Risk factors for developing PIF includes age, gender (women), osteoporosis, menopause, radiation dose, chemotherapy, and body weight [6], [9], [14]. Our data did not include baseline factors such as osteoporosis and menopause status. Moreover, the sample size and events in this study were too small to include these variables in the analysis. In the total nationwide cohort [7], beside CRT, gender (women) and age >65 years were found to increase risk of PIF.

Radiation dose and techniques have varied over recent years, from 3-D techniques to IMRT. The significance of changes in technique is not well described. However, for patients with gynaecological cancers, Shih et al. found no difference in PIF incidence in patients treated with either 3-D, 4-field box technique or IMRT [18]. Bazire et al (2017) [19] reported higher max doses to fracture sites in patients with PIF treated for cervical or anal cancer compared to no-PIF. Others [9] found doses above 50.4 Gy associated with increased risk of PIF in multivariate analyses in patients treated for cervical cancer. As described above, result from Stockholm studies receiving hypofractionated schedule reported relatively low incidence of PIF, which, however, could be because of under reporting.

Patients treated with VMAT generally receive radiation dose to high volumes of pelvic bones, which could also be a factor in the high number of PIFs in this study. Ramlov et al. found only minor overlaps between bone hot spots and PIFs suggesting no relation of high doses to minor parts of bone, rather increased dose to entire bone seemed of importance [13]. Also, many studies [8], [13] report multiple fracture sites in each patient also suggestive of a generalised weakened bone structure. To date, no dose constraint to pelvic bones or substructures has been validated and implemented into general clinical practice.

Treated volumes and baseline characteristics were comparable between patients with and without PIFs in this study. Most dose volume parameters were comparable between the two groups, but especially V30 Gy to the sacroiliac joint was higher in patients with PIFs. Others have found that 74% of fractures were located in joint area, suggesting that dose could be especially important in the weight bearing part of the pelvic bones.

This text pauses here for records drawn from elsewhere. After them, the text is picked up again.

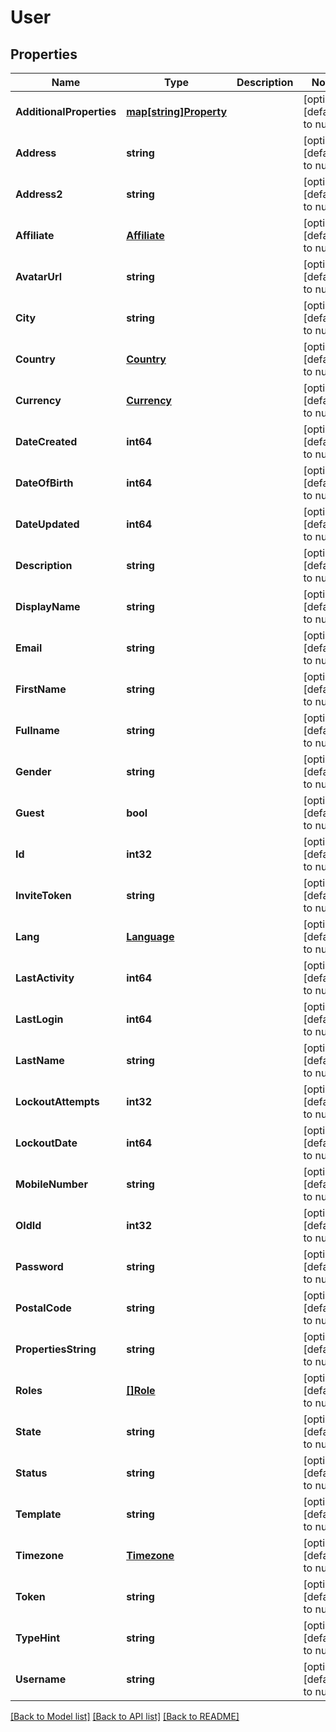 # User

## Properties
Name | Type | Description | Notes
------------ | ------------- | ------------- | -------------
**AdditionalProperties** | [**map[string]Property**](Property.md) |  | [optional] [default to null]
**Address** | **string** |  | [optional] [default to null]
**Address2** | **string** |  | [optional] [default to null]
**Affiliate** | [**Affiliate**](Affiliate.md) |  | [optional] [default to null]
**AvatarUrl** | **string** |  | [optional] [default to null]
**City** | **string** |  | [optional] [default to null]
**Country** | [**Country**](Country.md) |  | [optional] [default to null]
**Currency** | [**Currency**](Currency.md) |  | [optional] [default to null]
**DateCreated** | **int64** |  | [optional] [default to null]
**DateOfBirth** | **int64** |  | [optional] [default to null]
**DateUpdated** | **int64** |  | [optional] [default to null]
**Description** | **string** |  | [optional] [default to null]
**DisplayName** | **string** |  | [optional] [default to null]
**Email** | **string** |  | [optional] [default to null]
**FirstName** | **string** |  | [optional] [default to null]
**Fullname** | **string** |  | [optional] [default to null]
**Gender** | **string** |  | [optional] [default to null]
**Guest** | **bool** |  | [optional] [default to null]
**Id** | **int32** |  | [optional] [default to null]
**InviteToken** | **string** |  | [optional] [default to null]
**Lang** | [**Language**](Language.md) |  | [optional] [default to null]
**LastActivity** | **int64** |  | [optional] [default to null]
**LastLogin** | **int64** |  | [optional] [default to null]
**LastName** | **string** |  | [optional] [default to null]
**LockoutAttempts** | **int32** |  | [optional] [default to null]
**LockoutDate** | **int64** |  | [optional] [default to null]
**MobileNumber** | **string** |  | [optional] [default to null]
**OldId** | **int32** |  | [optional] [default to null]
**Password** | **string** |  | [optional] [default to null]
**PostalCode** | **string** |  | [optional] [default to null]
**PropertiesString** | **string** |  | [optional] [default to null]
**Roles** | [**[]Role**](Role.md) |  | [optional] [default to null]
**State** | **string** |  | [optional] [default to null]
**Status** | **string** |  | [optional] [default to null]
**Template** | **string** |  | [optional] [default to null]
**Timezone** | [**Timezone**](Timezone.md) |  | [optional] [default to null]
**Token** | **string** |  | [optional] [default to null]
**TypeHint** | **string** |  | [optional] [default to null]
**Username** | **string** |  | [optional] [default to null]

[[Back to Model list]](../README.md#documentation-for-models) [[Back to API list]](../README.md#documentation-for-api-endpoints) [[Back to README]](../README.md)


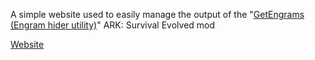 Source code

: A simple website used to easily manage the output of the "[GetEngrams (Engram hider utility)](https://steamcommunity.com/sharedfiles/filedetails/?id=2100040774)" ARK: Survival Evolved mod

[Website](https://kronogenics.github.io/ARKEngramFilter)
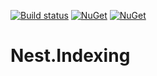 [![Build status](https://ci.appveyor.com/api/projects/status/v4r2oogdhl4f9pw1/branch/master?svg=true)](https://ci.appveyor.com/project/nsswebservices/nest-indexing/branch/master)
[![NuGet](https://img.shields.io/nuget/v/Nest.Indexing.svg?maxAge=2592000)](https://www.nuget.org/packages/Nest.Indexing/)
[![NuGet](https://img.shields.io/nuget/dt/Nest.Indexing.svg?maxAge=2592000)](https://www.nuget.org/packages/Nest.Indexing/)
# Nest.Indexing
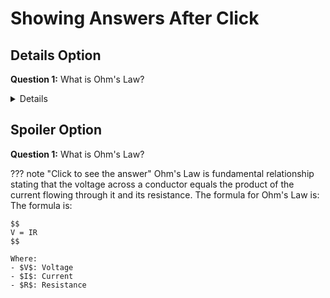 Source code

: # Showing Answers After Click

## Details Option

**Question 1:** What is Ohm's Law?

<details>
Ohm's Law is fundamental relationship stating that the voltage across a conductor equals the product of the current flowing through it and its resistance. The formula for Ohm's Law is: The formula is:

$$
V = IR
$$

Where:
- $V$: Voltage
- $I$: Current
- $R$: Resistance
</details>

## Spoiler Option

**Question 1:** What is Ohm's Law?

??? note "Click to see the answer"
    Ohm's Law is fundamental relationship stating that the voltage across a conductor equals the product of the current flowing through it and its resistance. The formula for Ohm's Law is: The formula is:

    $$
    V = IR
    $$

    Where:
    - $V$: Voltage
    - $I$: Current
    - $R$: Resistance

The comparative planning part of the study, showed that 3 arc VMAT had better bone sparing capacity than fixed field IMRT, while maintaining doses to other OARs and target coverage at levels similar to the original plan. Thus, when evaluating the parameters selected in this study, 3 arc VMAT can be a valid treatment option sparing pelvic bones and with short delivery times, still baring in mind the significance of the low dose bath provided by arc therapies is not fully elucidated. However, as a first step, contouring pelvic bones as an organ of risk and incorporating this into the planning procedure could lower the dose to pelvic bones regardless of the applied technique. A further reduction in bone doses could be obtained with PBT planning especially for low to intermediate doses, which could be an objective when planning proton therapy for pelvic cancers.

Conclusion

Patients treated with VMAT based CRT for primary rectal cancer have a high rate of PIFs detected by MRI 3 years after treatment, most with multiple fracture sites. Patients with PIFs have received non-significantly higher doses (V30 Gy) to sacroiliac joints than patients without fractures. These data should be validated in larger and preferably prospective cohorts. The results, however, signify the importance of clinicians informing their patients of this risk and for future studies to include prospective details on patient reported pelvic pain and impact on quality of life. Comparative planning demonstrated most pronounced bone sparing capacity of 3 arc VMAT and with PBT having the potential to further lower doses to pelvic bones.

Declaration of Competing Interest

The authors declare that they have no known competing financial interests or personal relationships that could have appeared to influence the work reported in this paper.